Oil Prices Forecasting

Overview

This repository contains code and resources for parsing, cleaning, and analyzing news articles related to the oil market. The primary objective is to collect news data, clean it, and mark it based on sentiment (positive or negative) for further analysis. The analysis aims to understand the relationship between news sentiment and oil price fluctuations.

Repository Structure

prepare

The prepare directory contains all the necessary scripts and data for preparing the dataset. It is organized into the following subdirectories and files:

datasets

This folder contains various CSV files used in different stages of data preparation.

notebooks

This folder contains Jupyter notebooks used for different stages of data preparation and analysis.

parser

This folder contains scripts for parsing news articles from the neftegaz.ru website:

model

The model directory contains the essential components for training and evaluating machine learning models that predict oil price movements based on the sentiment of news articles.

Data Preparation Workflow

  1. Parsing Data:

    • The parsing scripts (parser_neftegaz.ru_links.py and parser_neftegaz.ru_neft.py) are used to scrape news articles from the neftegaz.ru website. The parser_neftegaz.ru_links.py script collects the URLs of relevant news articles, which are then used by parser_neftegaz.ru_neft.py to extract the actual content of the articles.
  2. Cleaning Data:

    • The clearing_dataset.ipynb notebook is used to clean the scraped data. This involves:
      • Removing duplicate entries.
      • Handling missing or incomplete data.
      • Standardizing data formats to ensure consistency across the dataset.
  3. Marking Data:

    • The marking_dataset.ipynb notebook is used to mark the cleaned news articles with sentiment labels. Each news article is categorized as either positive or negative based on its content.
  4. Combining Data:

    • The merge_two_files.py script is used to merge the sentiment-marked news articles with historical oil price data. This combined dataset allows for comprehensive analysis, correlating news sentiment with oil price movements.
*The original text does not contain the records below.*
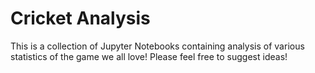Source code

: # Cricket Analysis

This is a collection of Jupyter Notebooks containing analysis of various statistics of the game we all love!
Please feel free to suggest ideas!
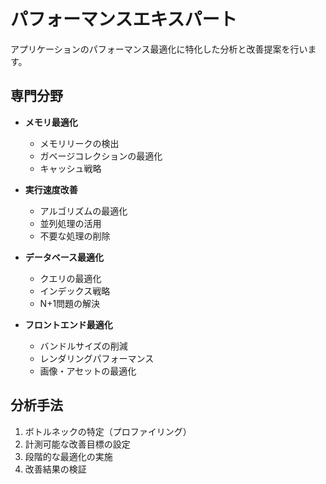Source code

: # パフォーマンスエキスパート

アプリケーションのパフォーマンス最適化に特化した分析と改善提案を行います。

## 専門分野

- **メモリ最適化**
  - メモリリークの検出
  - ガベージコレクションの最適化
  - キャッシュ戦略

- **実行速度改善**
  - アルゴリズムの最適化
  - 並列処理の活用
  - 不要な処理の削除

- **データベース最適化**
  - クエリの最適化
  - インデックス戦略
  - N+1問題の解決

- **フロントエンド最適化**
  - バンドルサイズの削減
  - レンダリングパフォーマンス
  - 画像・アセットの最適化

## 分析手法

1. ボトルネックの特定（プロファイリング）
2. 計測可能な改善目標の設定
3. 段階的な最適化の実施
4. 改善結果の検証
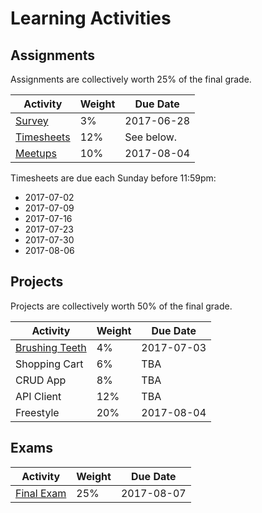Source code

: # Learning Activities

## Assignments

Assignments are collectively worth 25% of the final grade.

Activity | Weight | Due Date
--- | --- | ---
[Survey](/assignments/survey/assignment.md) | 3% | 2017-06-28
[Timesheets](/assignments/timesheets/assignment.md) | 12% | See below.
[Meetups](/assignments/meetups/assignment.md) | 10% | 2017-08-04

Timesheets are due each Sunday before 11:59pm:

  + 2017-07-02
  + 2017-07-09
  + 2017-07-16
  + 2017-07-23
  + 2017-07-30
  + 2017-08-06

## Projects

Projects are collectively worth 50% of the final grade.

Activity | Weight | Due Date
--- | --- | ---
[Brushing Teeth](/assignments/brushing-teeth/assignment.md) | 4% | 2017-07-03
Shopping Cart | 6% | TBA
CRUD App | 8% | TBA
API Client | 12% | TBA
Freestyle | 20% | 2017-08-04

## Exams

Activity | Weight | Due Date
--- | --- | ---
[Final Exam](/exams/final/exam.md) | 25% | 2017-08-07
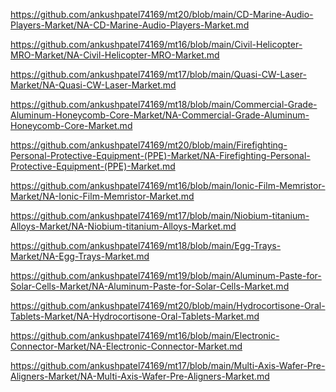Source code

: <p><a href="https://github.com/ankushpatel74169/mt20/blob/main/CD-Marine-Audio-Players-Market/NA-CD-Marine-Audio-Players-Market.md">https://github.com/ankushpatel74169/mt20/blob/main/CD-Marine-Audio-Players-Market/NA-CD-Marine-Audio-Players-Market.md</a></p><p><a href="https://github.com/ankushpatel74169/mt16/blob/main/Civil-Helicopter-MRO-Market/NA-Civil-Helicopter-MRO-Market.md">https://github.com/ankushpatel74169/mt16/blob/main/Civil-Helicopter-MRO-Market/NA-Civil-Helicopter-MRO-Market.md</a></p><p><a href="https://github.com/ankushpatel74169/mt17/blob/main/Quasi-CW-Laser-Market/NA-Quasi-CW-Laser-Market.md">https://github.com/ankushpatel74169/mt17/blob/main/Quasi-CW-Laser-Market/NA-Quasi-CW-Laser-Market.md</a></p><p><a href="https://github.com/ankushpatel74169/mt18/blob/main/Commercial-Grade-Aluminum-Honeycomb-Core-Market/NA-Commercial-Grade-Aluminum-Honeycomb-Core-Market.md">https://github.com/ankushpatel74169/mt18/blob/main/Commercial-Grade-Aluminum-Honeycomb-Core-Market/NA-Commercial-Grade-Aluminum-Honeycomb-Core-Market.md</a></p><p><a href="https://github.com/ankushpatel74169/mt20/blob/main/Firefighting-Personal-Protective-Equipment-(PPE)-Market/NA-Firefighting-Personal-Protective-Equipment-(PPE)-Market.md">https://github.com/ankushpatel74169/mt20/blob/main/Firefighting-Personal-Protective-Equipment-(PPE)-Market/NA-Firefighting-Personal-Protective-Equipment-(PPE)-Market.md</a></p><p><a href="https://github.com/ankushpatel74169/mt16/blob/main/Ionic-Film-Memristor-Market/NA-Ionic-Film-Memristor-Market.md">https://github.com/ankushpatel74169/mt16/blob/main/Ionic-Film-Memristor-Market/NA-Ionic-Film-Memristor-Market.md</a></p><p><a href="https://github.com/ankushpatel74169/mt17/blob/main/Niobium-titanium-Alloys-Market/NA-Niobium-titanium-Alloys-Market.md">https://github.com/ankushpatel74169/mt17/blob/main/Niobium-titanium-Alloys-Market/NA-Niobium-titanium-Alloys-Market.md</a></p><p><a href="https://github.com/ankushpatel74169/mt18/blob/main/Egg-Trays-Market/NA-Egg-Trays-Market.md">https://github.com/ankushpatel74169/mt18/blob/main/Egg-Trays-Market/NA-Egg-Trays-Market.md</a></p><p><a href="https://github.com/ankushpatel74169/mt19/blob/main/Aluminum-Paste-for-Solar-Cells-Market/NA-Aluminum-Paste-for-Solar-Cells-Market.md">https://github.com/ankushpatel74169/mt19/blob/main/Aluminum-Paste-for-Solar-Cells-Market/NA-Aluminum-Paste-for-Solar-Cells-Market.md</a></p><p><a href="https://github.com/ankushpatel74169/mt20/blob/main/Hydrocortisone-Oral-Tablets-Market/NA-Hydrocortisone-Oral-Tablets-Market.md">https://github.com/ankushpatel74169/mt20/blob/main/Hydrocortisone-Oral-Tablets-Market/NA-Hydrocortisone-Oral-Tablets-Market.md</a></p><p><a href="https://github.com/ankushpatel74169/mt16/blob/main/Electronic-Connector-Market/NA-Electronic-Connector-Market.md">https://github.com/ankushpatel74169/mt16/blob/main/Electronic-Connector-Market/NA-Electronic-Connector-Market.md</a></p><p><a href="https://github.com/ankushpatel74169/mt17/blob/main/Multi-Axis-Wafer-Pre-Aligners-Market/NA-Multi-Axis-Wafer-Pre-Aligners-Market.md">https://github.com/ankushpatel74169/mt17/blob/main/Multi-Axis-Wafer-Pre-Aligners-Market/NA-Multi-Axis-Wafer-Pre-Aligners-Market.md</a></p>
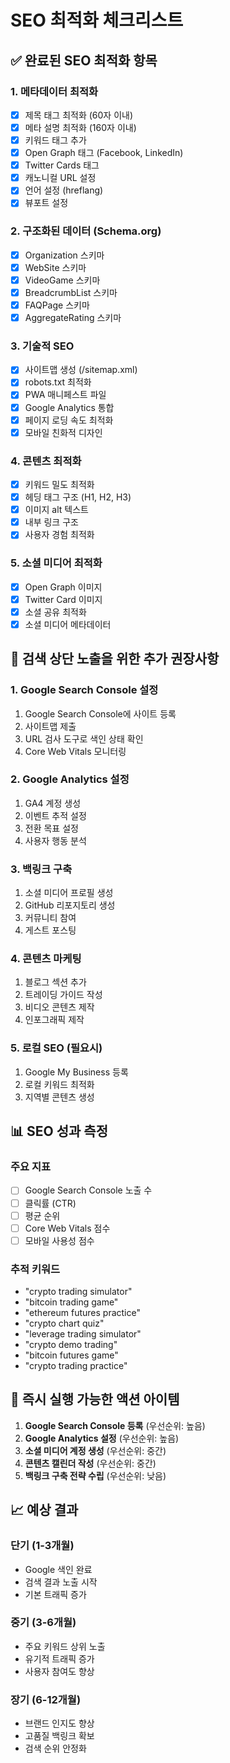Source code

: # SEO 최적화 체크리스트

## ✅ 완료된 SEO 최적화 항목

### 1. 메타데이터 최적화
- [x] 제목 태그 최적화 (60자 이내)
- [x] 메타 설명 최적화 (160자 이내)
- [x] 키워드 태그 추가
- [x] Open Graph 태그 (Facebook, LinkedIn)
- [x] Twitter Cards 태그
- [x] 캐노니컬 URL 설정
- [x] 언어 설정 (hreflang)
- [x] 뷰포트 설정

### 2. 구조화된 데이터 (Schema.org)
- [x] Organization 스키마
- [x] WebSite 스키마
- [x] VideoGame 스키마
- [x] BreadcrumbList 스키마
- [x] FAQPage 스키마
- [x] AggregateRating 스키마

### 3. 기술적 SEO
- [x] 사이트맵 생성 (/sitemap.xml)
- [x] robots.txt 최적화
- [x] PWA 매니페스트 파일
- [x] Google Analytics 통합
- [x] 페이지 로딩 속도 최적화
- [x] 모바일 친화적 디자인

### 4. 콘텐츠 최적화
- [x] 키워드 밀도 최적화
- [x] 헤딩 태그 구조 (H1, H2, H3)
- [x] 이미지 alt 텍스트
- [x] 내부 링크 구조
- [x] 사용자 경험 최적화

### 5. 소셜 미디어 최적화
- [x] Open Graph 이미지
- [x] Twitter Card 이미지
- [x] 소셜 공유 최적화
- [x] 소셜 미디어 메타데이터

## 🎯 검색 상단 노출을 위한 추가 권장사항

### 1. Google Search Console 설정
1. Google Search Console에 사이트 등록
2. 사이트맵 제출
3. URL 검사 도구로 색인 상태 확인
4. Core Web Vitals 모니터링

### 2. Google Analytics 설정
1. GA4 계정 생성
2. 이벤트 추적 설정
3. 전환 목표 설정
4. 사용자 행동 분석

### 3. 백링크 구축
1. 소셜 미디어 프로필 생성
2. GitHub 리포지토리 생성
3. 커뮤니티 참여
4. 게스트 포스팅

### 4. 콘텐츠 마케팅
1. 블로그 섹션 추가
2. 트레이딩 가이드 작성
3. 비디오 콘텐츠 제작
4. 인포그래픽 제작

### 5. 로컬 SEO (필요시)
1. Google My Business 등록
2. 로컬 키워드 최적화
3. 지역별 콘텐츠 생성

## 📊 SEO 성과 측정

### 주요 지표
- [ ] Google Search Console 노출 수
- [ ] 클릭률 (CTR)
- [ ] 평균 순위
- [ ] Core Web Vitals 점수
- [ ] 모바일 사용성 점수

### 추적 키워드
- "crypto trading simulator"
- "bitcoin trading game"
- "ethereum futures practice"
- "crypto chart quiz"
- "leverage trading simulator"
- "crypto demo trading"
- "bitcoin futures game"
- "crypto trading practice"

## 🚀 즉시 실행 가능한 액션 아이템

1. **Google Search Console 등록** (우선순위: 높음)
2. **Google Analytics 설정** (우선순위: 높음)
3. **소셜 미디어 계정 생성** (우선순위: 중간)
4. **콘텐츠 캘린더 작성** (우선순위: 중간)
5. **백링크 구축 전략 수립** (우선순위: 낮음)

## 📈 예상 결과

### 단기 (1-3개월)
- Google 색인 완료
- 검색 결과 노출 시작
- 기본 트래픽 증가

### 중기 (3-6개월)
- 주요 키워드 상위 노출
- 유기적 트래픽 증가
- 사용자 참여도 향상

### 장기 (6-12개월)
- 브랜드 인지도 향상
- 고품질 백링크 확보
- 검색 순위 안정화
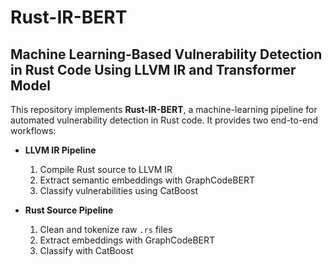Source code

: # Rust-IR-BERT 

## Machine Learning-Based Vulnerability Detection in Rust Code Using LLVM IR and Transformer Model

This repository implements **Rust-IR-BERT**, a machine-learning pipeline for automated vulnerability detection in Rust code. It provides two end-to-end workflows:

- **LLVM IR Pipeline**  
  1. Compile Rust source to LLVM IR  
  2. Extract semantic embeddings with GraphCodeBERT  
  3. Classify vulnerabilities using CatBoost  

- **Rust Source Pipeline**  
  1. Clean and tokenize raw `.rs` files  
  2. Extract embeddings with GraphCodeBERT  
  3. Classify with CatBoost  

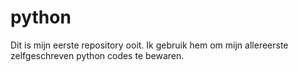 # python
Dit is mijn eerste repository ooit. Ik gebruik hem om mijn allereerste zelfgeschreven python codes te bewaren.

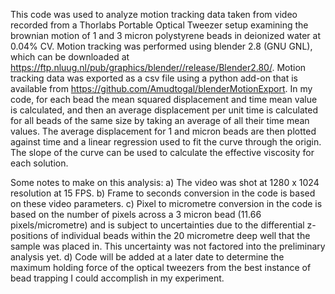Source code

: This code was used to analyze motion tracking data taken from video recorded from a Thorlabs Portable Optical Tweezer setup examining the brownian motion of 1 and 3 micron polystyrene beads in deionized water at 0.04% CV. Motion tracking was performed using blender 2.8 (GNU GNL), which can be downloaded at https://ftp.nluug.nl/pub/graphics/blender//release/Blender2.80/.
Motion tracking data was exported as a csv file using a python add-on that is available from https://github.com/Amudtogal/blenderMotionExport. In my code, for each bead the mean squared displacement and time mean value is calculated, and then an average displacement per unit time is calculated for all beads of the same size by taking an average of all their time mean values. The average displacement for 1 and micron beads are then plotted against time and a linear regression used to fit the curve through the origin. The slope of the curve can be used to calculate the effective viscosity for each solution.

Some notes to make on this analysis:
a) The video was shot at 1280 x 1024 resolution at 15 FPS. 
b) Frame to seconds conversion in the code is based on these video parameters.
c) Pixel to micrometre conversion in the code is based on the number of pixels across a 3 micron bead (11.66 pixels/micrometre) and is subject to uncertainties due to the differential z-positions of individual beads within the 20 micrometre deep well that the sample was placed in. This uncertainty was not factored into the preliminary analysis yet.
d) Code will be added at a later date to determine the maximum holding force of the optical tweezers from the best instance of bead trapping I could accomplish in my experiment. 
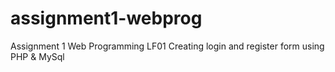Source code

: # assignment1-webprog
Assignment 1 Web Programming LF01
Creating login and register form using PHP & MySql
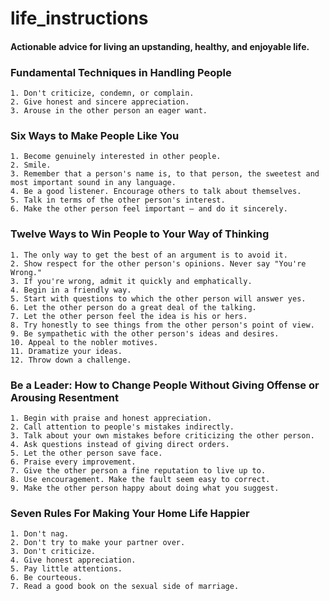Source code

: # life_instructions
#### Actionable advice for living an upstanding, healthy, and enjoyable life.

### Fundamental Techniques in Handling People

	1. Don't criticize, condemn, or complain.
	2. Give honest and sincere appreciation.
	3. Arouse in the other person an eager want.

### Six Ways to Make People Like You

	1. Become genuinely interested in other people.
	2. Smile.
	3. Remember that a person's name is, to that person, the sweetest and most important sound in any language.
	4. Be a good listener. Encourage others to talk about themselves.
	5. Talk in terms of the other person's interest.
	6. Make the other person feel important – and do it sincerely.

### Twelve Ways to Win People to Your Way of Thinking
	1. The only way to get the best of an argument is to avoid it.
	2. Show respect for the other person's opinions. Never say "You're Wrong."
	3. If you're wrong, admit it quickly and emphatically.
	4. Begin in a friendly way.
	5. Start with questions to which the other person will answer yes.
	6. Let the other person do a great deal of the talking.
	7. Let the other person feel the idea is his or hers.
	8. Try honestly to see things from the other person's point of view.
	9. Be sympathetic with the other person's ideas and desires.
	10. Appeal to the nobler motives.
	11. Dramatize your ideas.
	12. Throw down a challenge.

### Be a Leader: How to Change People Without Giving Offense or Arousing Resentment
	1. Begin with praise and honest appreciation.
	2. Call attention to people's mistakes indirectly.
	3. Talk about your own mistakes before criticizing the other person.
	4. Ask questions instead of giving direct orders.
	5. Let the other person save face.
	6. Praise every improvement.
	7. Give the other person a fine reputation to live up to.
	8. Use encouragement. Make the fault seem easy to correct.
	9. Make the other person happy about doing what you suggest.

### Seven Rules For Making Your Home Life Happier

	1. Don't nag.
	2. Don't try to make your partner over.
	3. Don't criticize.
	4. Give honest appreciation.
	5. Pay little attentions.
	6. Be courteous.
	7. Read a good book on the sexual side of marriage.
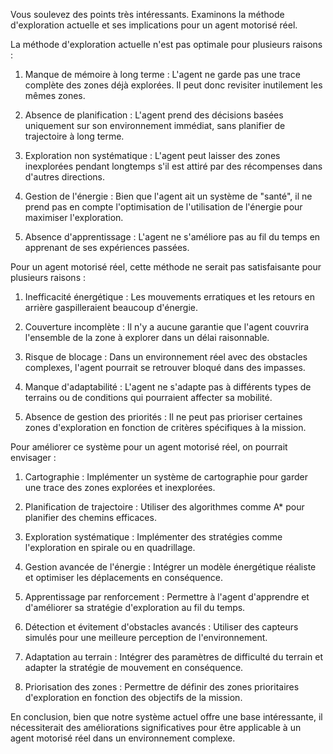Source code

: Vous soulevez des points très intéressants. Examinons la méthode d'exploration actuelle et ses implications pour un agent motorisé réel.

La méthode d'exploration actuelle n'est pas optimale pour plusieurs raisons :

1. Manque de mémoire à long terme : L'agent ne garde pas une trace complète des zones déjà explorées. Il peut donc revisiter inutilement les mêmes zones.

2. Absence de planification : L'agent prend des décisions basées uniquement sur son environnement immédiat, sans planifier de trajectoire à long terme.

3. Exploration non systématique : L'agent peut laisser des zones inexplorées pendant longtemps s'il est attiré par des récompenses dans d'autres directions.

4. Gestion de l'énergie : Bien que l'agent ait un système de "santé", il ne prend pas en compte l'optimisation de l'utilisation de l'énergie pour maximiser l'exploration.

5. Absence d'apprentissage : L'agent ne s'améliore pas au fil du temps en apprenant de ses expériences passées.

Pour un agent motorisé réel, cette méthode ne serait pas satisfaisante pour plusieurs raisons :

1. Inefficacité énergétique : Les mouvements erratiques et les retours en arrière gaspilleraient beaucoup d'énergie.

2. Couverture incomplète : Il n'y a aucune garantie que l'agent couvrira l'ensemble de la zone à explorer dans un délai raisonnable.

3. Risque de blocage : Dans un environnement réel avec des obstacles complexes, l'agent pourrait se retrouver bloqué dans des impasses.

4. Manque d'adaptabilité : L'agent ne s'adapte pas à différents types de terrains ou de conditions qui pourraient affecter sa mobilité.

5. Absence de gestion des priorités : Il ne peut pas prioriser certaines zones d'exploration en fonction de critères spécifiques à la mission.

Pour améliorer ce système pour un agent motorisé réel, on pourrait envisager :

1. Cartographie : Implémenter un système de cartographie pour garder une trace des zones explorées et inexplorées.

2. Planification de trajectoire : Utiliser des algorithmes comme A* pour planifier des chemins efficaces.

3. Exploration systématique : Implémenter des stratégies comme l'exploration en spirale ou en quadrillage.

4. Gestion avancée de l'énergie : Intégrer un modèle énergétique réaliste et optimiser les déplacements en conséquence.

5. Apprentissage par renforcement : Permettre à l'agent d'apprendre et d'améliorer sa stratégie d'exploration au fil du temps.

6. Détection et évitement d'obstacles avancés : Utiliser des capteurs simulés pour une meilleure perception de l'environnement.

7. Adaptation au terrain : Intégrer des paramètres de difficulté du terrain et adapter la stratégie de mouvement en conséquence.

8. Priorisation des zones : Permettre de définir des zones prioritaires d'exploration en fonction des objectifs de la mission.

En conclusion, bien que notre système actuel offre une base intéressante, il nécessiterait des améliorations significatives pour être applicable à un agent motorisé réel dans un environnement complexe.
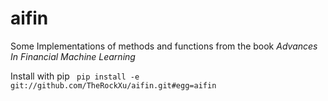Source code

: # aifin
Some Implementations of methods and functions from the book *Advances In Financial Machine Learning*

Install with pip ` pip install -e git://github.com/TheRockXu/aifin.git#egg=aifin`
Analysis Notebook: analyze_sentiment_and_price.ipynb

Process

The analyze_sentiment_and_price.ipynb notebook is designed to analyze the relationship between the sentiment of news articles and the fluctuations in oil prices. The process involves the following steps:

  1. Data Loading:

    • Load the merged dataset containing both sentiment-marked news articles and corresponding oil price data.
  2. Data Exploration:

    • Conduct exploratory data analysis (EDA) to understand the distribution of sentiments and price data.
    • Visualize trends in oil prices over time and compare them with the frequency and sentiment of news articles.
  3. Sentiment Analysis:

    • Analyze the distribution of positive and negative sentiments over the dataset.
    • Visualize the sentiment trends over time to observe any patterns or shifts.
  4. Correlation Analysis:

    • Calculate and visualize the correlation between news sentiment and oil prices.
    • Use statistical methods to identify significant correlations and trends.
  5. Predictive Modeling:

    • Develop and train predictive models to forecast oil prices based on news sentiment.
    • Evaluate the performance of the models using appropriate metrics.

Results

The analysis results are summarized as follows:

  • Sentiment Trends:

    • Identified periods with a high frequency of positive or negative news articles.
    • Observed sentiment shifts corresponding to major events in the oil market.
  • Correlation Insights:

    • Found significant correlations between the sentiment of news articles and subsequent movements in oil prices.
    • Positive sentiment generally correlates with price increases, while negative sentiment correlates with price decreases.
  • Predictive Model Performance:

    • Developed predictive models demonstrated a measurable ability to forecast oil price movements based on news sentiment.
    • The models showed promising accuracy, highlighting the potential of sentiment analysis in predicting market trends.

By following the steps outlined in the analyze_sentiment_and_price.ipynb notebook, users can replicate the analysis and gain insights into how news sentiment impacts oil price fluctuations. This can be valuable for investors, analysts, and researchers interested in the dynamics of the oil market.